3.1 手術切口的選擇 臨床工作中切口選擇多數取決于術者經驗及習慣[7]。作者多年臨床實踐體會,取髖關節前外側切口,對髖關節前方攣縮的組織松解非常有利,行雙側同期髖關節置換時則利于雙下肢等長。
3.2 偏心距的恢復 偏心距是否得以良好恢復是體現人工全髖關節置換術是否成功的重要指標[8]。減小假體的偏心距會極大增加假體脫位的危險性。作者體會是在進行手術前可根據X線片盡可能估算準確出假體偏心距。偏心距增加,不僅會加大髖關節周圍軟組織的張力,利于維持髖關節穩定性,而且對肢體長短的干擾也不明顯,術后患者可以獲得較為滿意的步態。

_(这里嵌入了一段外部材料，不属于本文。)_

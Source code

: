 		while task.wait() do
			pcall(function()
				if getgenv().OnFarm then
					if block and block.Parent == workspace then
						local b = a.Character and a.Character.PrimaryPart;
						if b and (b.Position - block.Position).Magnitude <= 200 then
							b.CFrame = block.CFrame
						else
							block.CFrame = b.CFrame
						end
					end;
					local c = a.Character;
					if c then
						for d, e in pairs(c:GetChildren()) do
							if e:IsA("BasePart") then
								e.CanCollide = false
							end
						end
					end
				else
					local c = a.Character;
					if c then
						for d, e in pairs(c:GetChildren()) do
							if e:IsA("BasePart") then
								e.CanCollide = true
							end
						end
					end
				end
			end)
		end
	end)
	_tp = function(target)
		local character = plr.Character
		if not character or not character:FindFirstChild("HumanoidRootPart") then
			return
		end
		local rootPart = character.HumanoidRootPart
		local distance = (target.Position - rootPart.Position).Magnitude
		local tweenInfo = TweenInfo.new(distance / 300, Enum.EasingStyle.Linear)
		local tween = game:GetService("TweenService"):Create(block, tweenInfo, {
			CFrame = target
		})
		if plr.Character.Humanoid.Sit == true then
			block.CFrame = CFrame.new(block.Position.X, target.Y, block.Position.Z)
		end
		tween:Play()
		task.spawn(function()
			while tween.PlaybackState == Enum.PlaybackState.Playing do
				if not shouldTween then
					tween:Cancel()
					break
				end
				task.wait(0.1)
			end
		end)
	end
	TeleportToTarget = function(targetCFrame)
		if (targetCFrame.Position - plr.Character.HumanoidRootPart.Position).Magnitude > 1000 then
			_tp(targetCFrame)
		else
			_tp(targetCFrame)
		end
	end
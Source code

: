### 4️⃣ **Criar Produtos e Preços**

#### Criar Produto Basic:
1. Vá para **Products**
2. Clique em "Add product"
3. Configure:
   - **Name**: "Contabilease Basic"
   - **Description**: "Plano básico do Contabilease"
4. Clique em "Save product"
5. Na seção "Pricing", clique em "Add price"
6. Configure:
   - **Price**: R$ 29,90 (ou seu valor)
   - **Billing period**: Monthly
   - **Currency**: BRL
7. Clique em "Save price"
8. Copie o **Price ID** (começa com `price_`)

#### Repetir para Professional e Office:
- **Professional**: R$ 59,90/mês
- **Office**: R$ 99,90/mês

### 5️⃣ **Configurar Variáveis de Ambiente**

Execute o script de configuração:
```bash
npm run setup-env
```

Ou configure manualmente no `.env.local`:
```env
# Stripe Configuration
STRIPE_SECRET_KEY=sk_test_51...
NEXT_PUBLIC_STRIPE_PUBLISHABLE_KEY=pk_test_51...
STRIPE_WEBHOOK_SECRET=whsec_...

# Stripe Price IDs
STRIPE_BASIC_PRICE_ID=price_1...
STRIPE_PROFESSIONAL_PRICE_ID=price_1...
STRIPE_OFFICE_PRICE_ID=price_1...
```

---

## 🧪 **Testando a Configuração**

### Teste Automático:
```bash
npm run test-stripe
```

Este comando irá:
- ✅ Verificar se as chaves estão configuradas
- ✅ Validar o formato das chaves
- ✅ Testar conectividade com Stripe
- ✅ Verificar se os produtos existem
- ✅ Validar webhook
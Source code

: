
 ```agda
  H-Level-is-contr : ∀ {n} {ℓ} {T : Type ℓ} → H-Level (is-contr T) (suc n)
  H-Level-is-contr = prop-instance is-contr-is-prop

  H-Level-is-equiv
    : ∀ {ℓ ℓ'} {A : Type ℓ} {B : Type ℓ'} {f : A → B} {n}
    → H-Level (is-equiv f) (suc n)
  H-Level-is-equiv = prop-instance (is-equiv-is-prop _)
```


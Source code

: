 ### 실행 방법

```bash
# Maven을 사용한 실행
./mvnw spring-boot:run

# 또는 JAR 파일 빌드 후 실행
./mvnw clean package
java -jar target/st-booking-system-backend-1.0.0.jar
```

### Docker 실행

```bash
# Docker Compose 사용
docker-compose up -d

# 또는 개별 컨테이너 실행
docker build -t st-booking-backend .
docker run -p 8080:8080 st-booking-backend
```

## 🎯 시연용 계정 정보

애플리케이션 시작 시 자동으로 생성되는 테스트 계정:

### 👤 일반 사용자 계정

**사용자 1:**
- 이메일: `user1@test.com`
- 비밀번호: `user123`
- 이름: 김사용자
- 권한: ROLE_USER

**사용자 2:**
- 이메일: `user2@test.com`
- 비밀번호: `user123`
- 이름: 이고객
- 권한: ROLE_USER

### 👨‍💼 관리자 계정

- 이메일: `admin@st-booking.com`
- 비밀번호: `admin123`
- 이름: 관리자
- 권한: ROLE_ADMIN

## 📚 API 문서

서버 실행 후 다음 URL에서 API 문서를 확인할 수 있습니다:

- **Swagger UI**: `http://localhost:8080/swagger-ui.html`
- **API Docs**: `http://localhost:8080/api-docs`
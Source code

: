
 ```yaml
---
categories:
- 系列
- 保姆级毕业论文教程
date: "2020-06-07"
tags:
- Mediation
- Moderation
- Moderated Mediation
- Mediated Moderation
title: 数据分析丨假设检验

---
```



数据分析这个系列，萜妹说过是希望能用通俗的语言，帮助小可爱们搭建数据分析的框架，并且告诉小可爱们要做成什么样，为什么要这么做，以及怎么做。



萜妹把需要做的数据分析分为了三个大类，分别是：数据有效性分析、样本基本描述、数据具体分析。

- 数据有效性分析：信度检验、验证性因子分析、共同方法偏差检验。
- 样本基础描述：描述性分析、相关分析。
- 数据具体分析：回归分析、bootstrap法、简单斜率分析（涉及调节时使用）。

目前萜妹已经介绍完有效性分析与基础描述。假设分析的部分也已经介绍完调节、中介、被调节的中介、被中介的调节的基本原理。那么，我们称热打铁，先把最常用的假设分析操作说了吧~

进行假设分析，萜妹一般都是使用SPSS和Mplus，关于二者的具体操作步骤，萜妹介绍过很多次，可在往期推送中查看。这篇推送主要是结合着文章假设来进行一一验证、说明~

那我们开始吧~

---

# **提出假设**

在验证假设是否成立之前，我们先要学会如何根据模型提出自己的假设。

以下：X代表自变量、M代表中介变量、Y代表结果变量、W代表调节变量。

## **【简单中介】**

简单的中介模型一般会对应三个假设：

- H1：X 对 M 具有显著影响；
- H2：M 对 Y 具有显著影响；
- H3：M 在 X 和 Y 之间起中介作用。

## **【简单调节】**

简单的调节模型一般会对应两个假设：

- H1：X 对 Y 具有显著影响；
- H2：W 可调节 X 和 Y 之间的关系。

3.3 關于假體的安裝 對合并有下肢外旋畸形的患者,應適當減小股骨假體前傾角,而加大髖臼假體的前傾角。對合并有下肢內旋畸形者,則應加大股骨假體的前傾角,而減小髖臼假體的前傾角;對于單純性髖關節屈曲畸形者可選擇常規方法放置假體[9]。
3.4 髖臼成形時需注意的要點 (1)首先應確定好髖臼位置。(2)對于髖臼缺損的患者,需將已經截除掉的股骨頸的骨質修整好后再置于髖臼底部,應用髖臼銼打壓植骨或反轉植骨,然后將髖臼假體置入。(3)髖臼內軟骨下骨支撐著髖臼假體,其是固定髖臼假體的關鍵[10]。因而手術中過程中應適當切除,防止造臼過深,出現假體脫位及松動。
3.5 術后康復指導工作 強直性脊柱炎伴髖關節強直一般病程長,為此術后科學指導患者進行系統性功能鍛煉顯得非常重要。術后應根據患者病情結合其自身體質,視術中、術后情況選擇髖關節訓練強度及活動度。本組研究結果,26例強直性脊柱炎伴髖關節強直患者應用全髖關節置換術治療后,優15例,良6例,可5例,無效0例,治療總有效率100%。這表明應用全髖關節置換術治療強直性脊柱炎伴髖關節強直,臨床療效確切且安全性高,有效提高了患者生活質量,值得進一步推廣應用。